Mark Karpelès to Face Mt. Gox Class Action Lawsuit in Philadelphia

Mark Karpelès, the former Mt. Gox CEO who was cleared of embezzlement charges by a Tokyo court in March, will face the first of a potential slew of civil lawsuits brought by former customers through a class action in Philadelphia. Karpelès’ had tried to have the case dismissed, arguing that the Philadelphia court did not have jurisdiction over him, but District Judge Robert Kelly rejected that argument, meaning Karpelès will have to answer his case.

Was Karpelès Aware of Security Problems?

The case, brought by Gregory Pearce on behalf of some of the thousands of Pennsylvania residents who hand funds stored on the exchange when it collapsed in 2014, alleges that Karpelès knew about bugs and other security issues on the site but did not make them public, thus preventing users from being able to move funds off the exchange should they wish.
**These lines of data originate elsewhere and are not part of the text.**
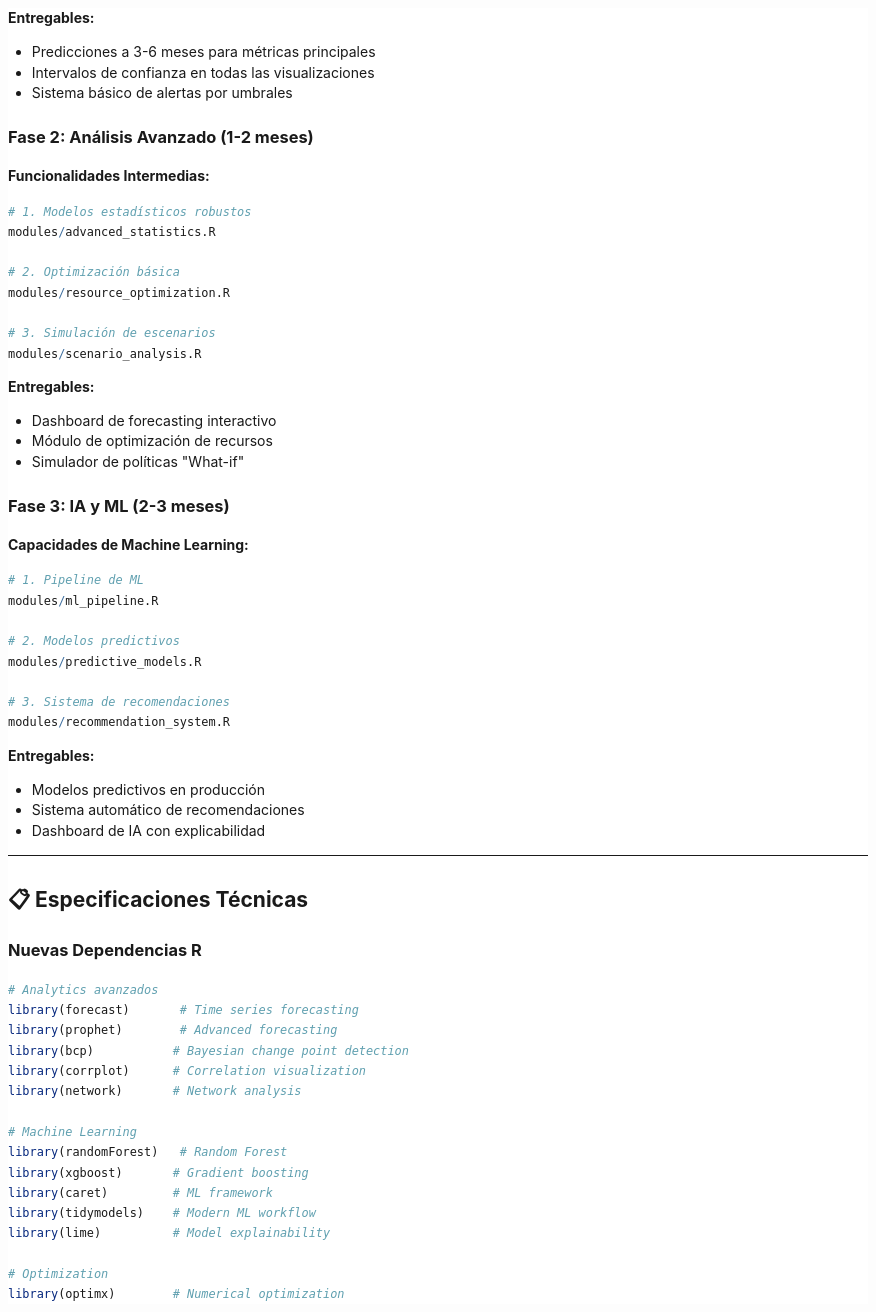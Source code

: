 **Entregables:**
- Predicciones a 3-6 meses para métricas principales
- Intervalos de confianza en todas las visualizaciones
- Sistema básico de alertas por umbrales

### **Fase 2: Análisis Avanzado (1-2 meses)**

**Funcionalidades Intermedias:**
```r
# 1. Modelos estadísticos robustos
modules/advanced_statistics.R

# 2. Optimización básica
modules/resource_optimization.R  

# 3. Simulación de escenarios
modules/scenario_analysis.R
```

**Entregables:**
- Dashboard de forecasting interactivo
- Módulo de optimización de recursos
- Simulador de políticas "What-if"

### **Fase 3: IA y ML (2-3 meses)**

**Capacidades de Machine Learning:**
```r
# 1. Pipeline de ML
modules/ml_pipeline.R

# 2. Modelos predictivos
modules/predictive_models.R

# 3. Sistema de recomendaciones
modules/recommendation_system.R
```

**Entregables:**
- Modelos predictivos en producción
- Sistema automático de recomendaciones
- Dashboard de IA con explicabilidad

---

## 📋 Especificaciones Técnicas

### **Nuevas Dependencias R**
```r
# Analytics avanzados
library(forecast)       # Time series forecasting
library(prophet)        # Advanced forecasting
library(bcp)           # Bayesian change point detection
library(corrplot)      # Correlation visualization
library(network)       # Network analysis

# Machine Learning
library(randomForest)   # Random Forest
library(xgboost)       # Gradient boosting
library(caret)         # ML framework
library(tidymodels)    # Modern ML workflow
library(lime)          # Model explainability

# Optimization
library(optimx)        # Numerical optimization
```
Clearly, Karpelès either didn’t know about the potential security issues within the site that led to 850,000 BTC being siphoned off the exchange over a period of years, or he did know and refused to say anything about it for fear of a run on the exchange. This information will likely come out in the court case.

Karpelès US Tour

Karpelès isn’t just being sued in Pennsylvania. Around the same time as the verdict in his embezzlement case was revealed in March, the Illinois Northern District Court announced that a civil case brought by former Mt. Gox customers Gregory Greene and Anthony Motto would go ahead after rejecting rejected Karpelès argument that the court didn’t have jurisdiction over him.

Sound familiar? Judge Gary Feinerman noted in his dismissal of Karpelès request that Greene and Motto’s contacts with the exchange were the product of Mt. Gox’s virtual presence in Illinois, given that some 7,056, or about 1.5%, of the addresses associated with Mt. Gox accounts came from Illinois. All in all, it looks like Mark Karpelès might be a free man in Japan, but he’s going to be spending a fair bit of the next 12-19 months in the USA.